___ Material for the task

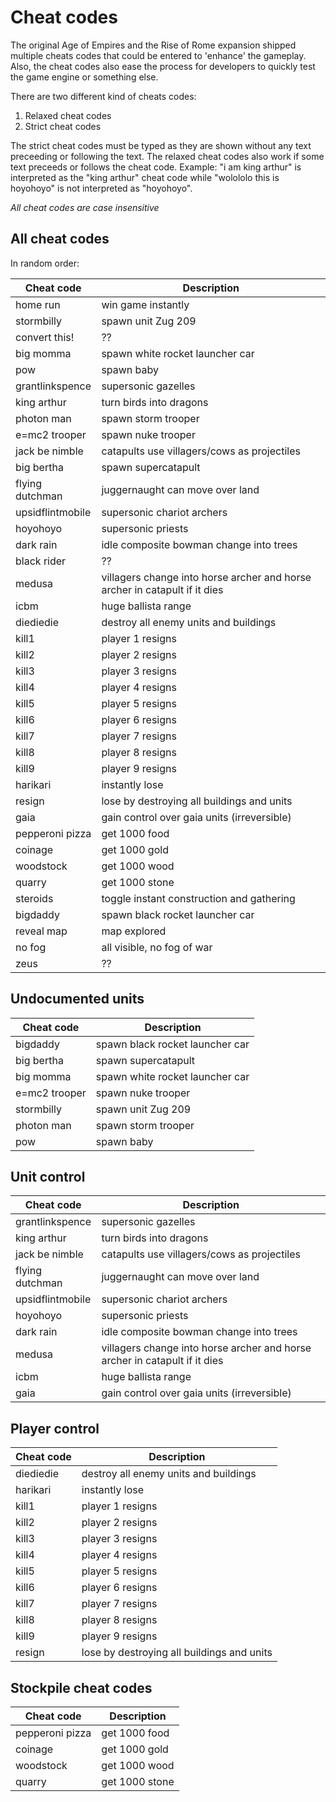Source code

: # Cheat codes

The original Age of Empires and the Rise of Rome expansion shipped multiple
cheats codes that could be entered to 'enhance' the gameplay. Also, the cheat
codes also ease the process for developers to quickly test the game engine or
something else.

There are two different kind of cheats codes:

1. Relaxed cheat codes
2. Strict cheat codes

The strict cheat codes must be typed as they are shown without any text
preceeding or following the text. The relaxed cheat codes also work if some text
preceeds or follows the cheat code. Example: "i am king arthur" is interpreted
as the "king arthur" cheat code while "wolololo this is hoyohoyo" is not
interpreted as "hoyohoyo".

*All cheat codes are case insensitive*

## All cheat codes

In random order:

Cheat code        | Description
------------------|----------------------------------------------------
home run          | win game instantly
stormbilly        | spawn unit Zug 209
convert this!     | ??
big momma         | spawn white rocket launcher car
pow               | spawn baby
grantlinkspence   | supersonic gazelles
king arthur       | turn birds into dragons
photon man        | spawn storm trooper
e=mc2 trooper     | spawn nuke trooper
jack be nimble    | catapults use villagers/cows as projectiles
big bertha        | spawn supercatapult
flying dutchman   | juggernaught can move over land
upsidflintmobile  | supersonic chariot archers
hoyohoyo          | supersonic priests
dark rain         | idle composite bowman change into trees
black rider       | ??
medusa            | villagers change into horse archer and horse archer in catapult if it dies
icbm              | huge ballista range
diediedie         | destroy all enemy units and buildings
kill1             | player 1 resigns
kill2             | player 2 resigns
kill3             | player 3 resigns
kill4             | player 4 resigns
kill5             | player 5 resigns
kill6             | player 6 resigns
kill7             | player 7 resigns
kill8             | player 8 resigns
kill9             | player 9 resigns
harikari          | instantly lose
resign            | lose by destroying all buildings and units
gaia              | gain control over gaia units (irreversible)
pepperoni pizza   | get 1000 food
coinage           | get 1000 gold
woodstock         | get 1000 wood
quarry            | get 1000 stone
steroids          | toggle instant construction and gathering
bigdaddy          | spawn black rocket launcher car
reveal map        | map explored
no fog            | all visible, no fog of war
zeus              | ??

## Undocumented units

Cheat code        | Description
------------------|----------------------------------------------------
bigdaddy          | spawn black rocket launcher car
big bertha        | spawn supercatapult
big momma         | spawn white rocket launcher car
e=mc2 trooper     | spawn nuke trooper
stormbilly        | spawn unit Zug 209
photon man        | spawn storm trooper
pow               | spawn baby

## Unit control

Cheat code        | Description
------------------|----------------------------------------------------
grantlinkspence   | supersonic gazelles
king arthur       | turn birds into dragons
jack be nimble    | catapults use villagers/cows as projectiles
flying dutchman   | juggernaught can move over land
upsidflintmobile  | supersonic chariot archers
hoyohoyo          | supersonic priests
dark rain         | idle composite bowman change into trees
medusa            | villagers change into horse archer and horse archer in catapult if it dies
icbm              | huge ballista range
gaia              | gain control over gaia units (irreversible)

## Player control

Cheat code        | Description
------------------|----------------------------------------------------
diediedie         | destroy all enemy units and buildings
harikari          | instantly lose
kill1             | player 1 resigns
kill2             | player 2 resigns
kill3             | player 3 resigns
kill4             | player 4 resigns
kill5             | player 5 resigns
kill6             | player 6 resigns
kill7             | player 7 resigns
kill8             | player 8 resigns
kill9             | player 9 resigns
resign            | lose by destroying all buildings and units

## Stockpile cheat codes

Cheat code        | Description
------------------|----------------------------------------------------
pepperoni pizza   | get 1000 food
coinage           | get 1000 gold
woodstock         | get 1000 wood
quarry            | get 1000 stone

______

**Your assignment**
All records above are to be output verbatim, with their pictures omitted.

**Output for this exercise**
Source code

: # Cheat codes

The original Age of Empires and the Rise of Rome expansion shipped multiple
cheats codes that could be entered to 'enhance' the gameplay. Also, the cheat
codes also ease the process for developers to quickly test the game engine or
something else.

There are two different kind of cheats codes:

1. Relaxed cheat codes
2. Strict cheat codes

The strict cheat codes must be typed as they are shown without any text
preceeding or following the text. The relaxed cheat codes also work if some text
preceeds or follows the cheat code. Example: "i am king arthur" is interpreted
as the "king arthur" cheat code while "wolololo this is hoyohoyo" is not
interpreted as "hoyohoyo".

*All cheat codes are case insensitive*

## All cheat codes

In random order:

Cheat code        | Description
------------------|----------------------------------------------------
home run          | win game instantly
stormbilly        | spawn unit Zug 209
convert this!     | ??
big momma         | spawn white rocket launcher car
pow               | spawn baby
grantlinkspence   | supersonic gazelles
king arthur       | turn birds into dragons
photon man        | spawn storm trooper
e=mc2 trooper     | spawn nuke trooper
jack be nimble    | catapults use villagers/cows as projectiles
big bertha        | spawn supercatapult
flying dutchman   | juggernaught can move over land
upsidflintmobile  | supersonic chariot archers
hoyohoyo          | supersonic priests
dark rain         | idle composite bowman change into trees
black rider       | ??
medusa            | villagers change into horse archer and horse archer in catapult if it dies
icbm              | huge ballista range
diediedie         | destroy all enemy units and buildings
kill1             | player 1 resigns
kill2             | player 2 resigns
kill3             | player 3 resigns
kill4             | player 4 resigns
kill5             | player 5 resigns
kill6             | player 6 resigns
kill7             | player 7 resigns
kill8             | player 8 resigns
kill9             | player 9 resigns
harikari          | instantly lose
resign            | lose by destroying all buildings and units
gaia              | gain control over gaia units (irreversible)
pepperoni pizza   | get 1000 food
coinage           | get 1000 gold
woodstock         | get 1000 wood
quarry            | get 1000 stone
steroids          | toggle instant construction and gathering
bigdaddy          | spawn black rocket launcher car
reveal map        | map explored
no fog            | all visible, no fog of war
zeus              | ??

## Undocumented units

Cheat code        | Description
------------------|----------------------------------------------------
bigdaddy          | spawn black rocket launcher car
big bertha        | spawn supercatapult
big momma         | spawn white rocket launcher car
e=mc2 trooper     | spawn nuke trooper
stormbilly        | spawn unit Zug 209
photon man        | spawn storm trooper
pow               | spawn baby

## Unit control

Cheat code        | Description
------------------|----------------------------------------------------
grantlinkspence   | supersonic gazelles
king arthur       | turn birds into dragons
jack be nimble    | catapults use villagers/cows as projectiles
flying dutchman   | juggernaught can move over land
upsidflintmobile  | supersonic chariot archers
hoyohoyo          | supersonic priests
dark rain         | idle composite bowman change into trees
medusa            | villagers change into horse archer and horse archer in catapult if it dies
icbm              | huge ballista range
gaia              | gain control over gaia units (irreversible)

## Player control

Cheat code        | Description
------------------|----------------------------------------------------
diediedie         | destroy all enemy units and buildings
harikari          | instantly lose
kill1             | player 1 resigns
kill2             | player 2 resigns
kill3             | player 3 resigns
kill4             | player 4 resigns
kill5             | player 5 resigns
kill6             | player 6 resigns
kill7             | player 7 resigns
kill8             | player 8 resigns
kill9             | player 9 resigns
resign            | lose by destroying all buildings and units

## Stockpile cheat codes

Cheat code        | Description
------------------|----------------------------------------------------
pepperoni pizza   | get 1000 food
coinage           | get 1000 gold
woodstock         | get 1000 wood
quarry            | get 1000 stone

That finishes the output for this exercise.